I guess that is sad, sure, but the song is pretty great! I like it. The game Rare is working on now could be good, too. We'll see.
I do too, hence why I said "best".

I've enjoyed what's in the collection, but it's the absences that are really notable. Now, I knew that Goldeneye, Battletoads & Double Dragon, Star Fox Adventures, and any of Rare's Donkey Kong games weren't going to show up here for licensing reasons. I also had a pretty good suspicion that their portable games weren't going to make it in either. However, I do wish the XBox remake of Conker had made it in, as well as Battletoads in Battlemaniacs.

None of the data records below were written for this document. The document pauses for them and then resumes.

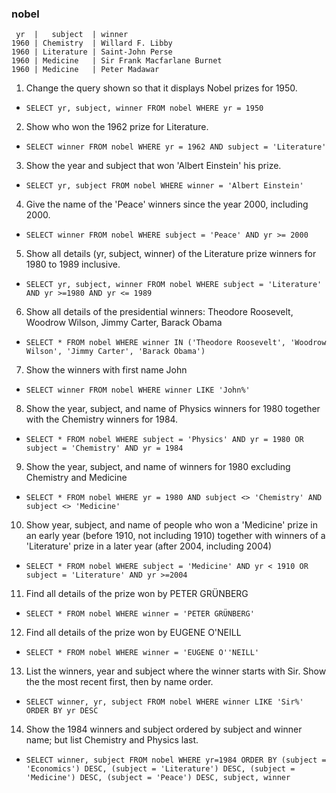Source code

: ### nobel
` yr  |   subject  | winner`<br/>
`1960 | Chemistry  | Willard F. Libby`<br/>
`1960 | Literature | Saint-John Perse`<br/>
`1960 | Medicine   | Sir Frank Macfarlane Burnet`<br/>
`1960 | Medicine   | Peter Madawar`<br/>

1. Change the query shown so that it displays Nobel prizes for 1950.
* `SELECT yr, subject, winner FROM nobel WHERE yr = 1950`

2. Show who won the 1962 prize for Literature.
* `SELECT winner FROM nobel WHERE yr = 1962 AND subject = 'Literature'`

3. Show the year and subject that won 'Albert Einstein' his prize.
* `SELECT yr, subject FROM nobel WHERE winner = 'Albert Einstein'`

4. Give the name of the 'Peace' winners since the year 2000, including 2000.
* `SELECT winner FROM nobel WHERE subject = 'Peace' AND yr >= 2000`

5. Show all details (yr, subject, winner) of the Literature prize winners for 1980 to 1989 inclusive.
* `SELECT yr, subject, winner FROM nobel WHERE subject = 'Literature' AND yr >=1980 AND yr <= 1989`

6. Show all details of the presidential winners: Theodore Roosevelt, Woodrow Wilson, Jimmy Carter, Barack Obama
* `SELECT * FROM nobel WHERE winner IN ('Theodore Roosevelt', 'Woodrow Wilson', 'Jimmy Carter', 'Barack Obama')`

7. Show the winners with first name John
* `SELECT winner FROM nobel WHERE winner LIKE 'John%'`

8. Show the year, subject, and name of Physics winners for 1980 together with the Chemistry winners for 1984.
* `SELECT * FROM nobel WHERE subject = 'Physics' AND yr = 1980 OR  subject = 'Chemistry' AND yr = 1984`

9. Show the year, subject, and name of winners for 1980 excluding Chemistry and Medicine
* `SELECT * FROM nobel WHERE yr = 1980 AND subject <> 'Chemistry' AND subject <> 'Medicine'`

10. Show year, subject, and name of people who won a 'Medicine' prize in an early year (before 1910, not including 1910) together with winners of a 'Literature' prize in a later year (after 2004, including 2004)
* `SELECT * FROM nobel WHERE subject = 'Medicine' AND yr < 1910 OR subject = 'Literature' AND yr >=2004`

11. Find all details of the prize won by PETER GRÜNBERG
* `SELECT * FROM nobel WHERE winner = 'PETER GRÜNBERG'`

12. Find all details of the prize won by EUGENE O'NEILL
* `SELECT * FROM nobel WHERE winner = 'EUGENE O''NEILL'`

13. List the winners, year and subject where the winner starts with Sir. Show the the most recent first, then by name order.
* `SELECT winner, yr, subject FROM nobel WHERE winner LIKE 'Sir%' ORDER BY yr DESC`

14. Show the 1984 winners and subject ordered by subject and winner name; but list Chemistry and Physics last.
* `SELECT winner, subject FROM nobel WHERE yr=1984 ORDER BY (subject = 'Economics') DESC, (subject = 'Literature') DESC, (subject = 'Medicine') DESC, (subject = 'Peace') DESC, subject, winner`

There's some neat features here for the older games (that is, anything that isn't a redownload of a 360 game through the interface, such as the 360 port of Banjo Kazooie). They've put some "Retro Remix" style challenges in for each of the older games, cashing in on Nintendo's "old but new" series. They've got a CRT screen filter in there. Blending the pixels in a "natural" way works great for certain older games (where the artwork was clearly designed with that blur in mind), though I don't really like the "curved screen" distortion effect, which is pretty severe. I wish I could activate one without the other. There's also a number of "cheats" for every game. What's left of Rare is basically admitting "yeah, those games were way too hard". All the older games have a "rewind" option now, which is exactly what it sounds like. Since a LOT of programming logic is not "reversible" (for example, 2 + 2 = 4, but so does 3 + 1, so if all you have in memory is the "4" there's no way to figure out from that alone how the 4 was made), the engine must be saving a history of memory states going back several seconds to fall back on during rewind. They've also included other cheats such as "infinite lives" for Battletoads. (Though, I kinda already had that since I own a Game Genie.) Basically, modern gamers will, by and large, be beating Battletoads on a regular basis.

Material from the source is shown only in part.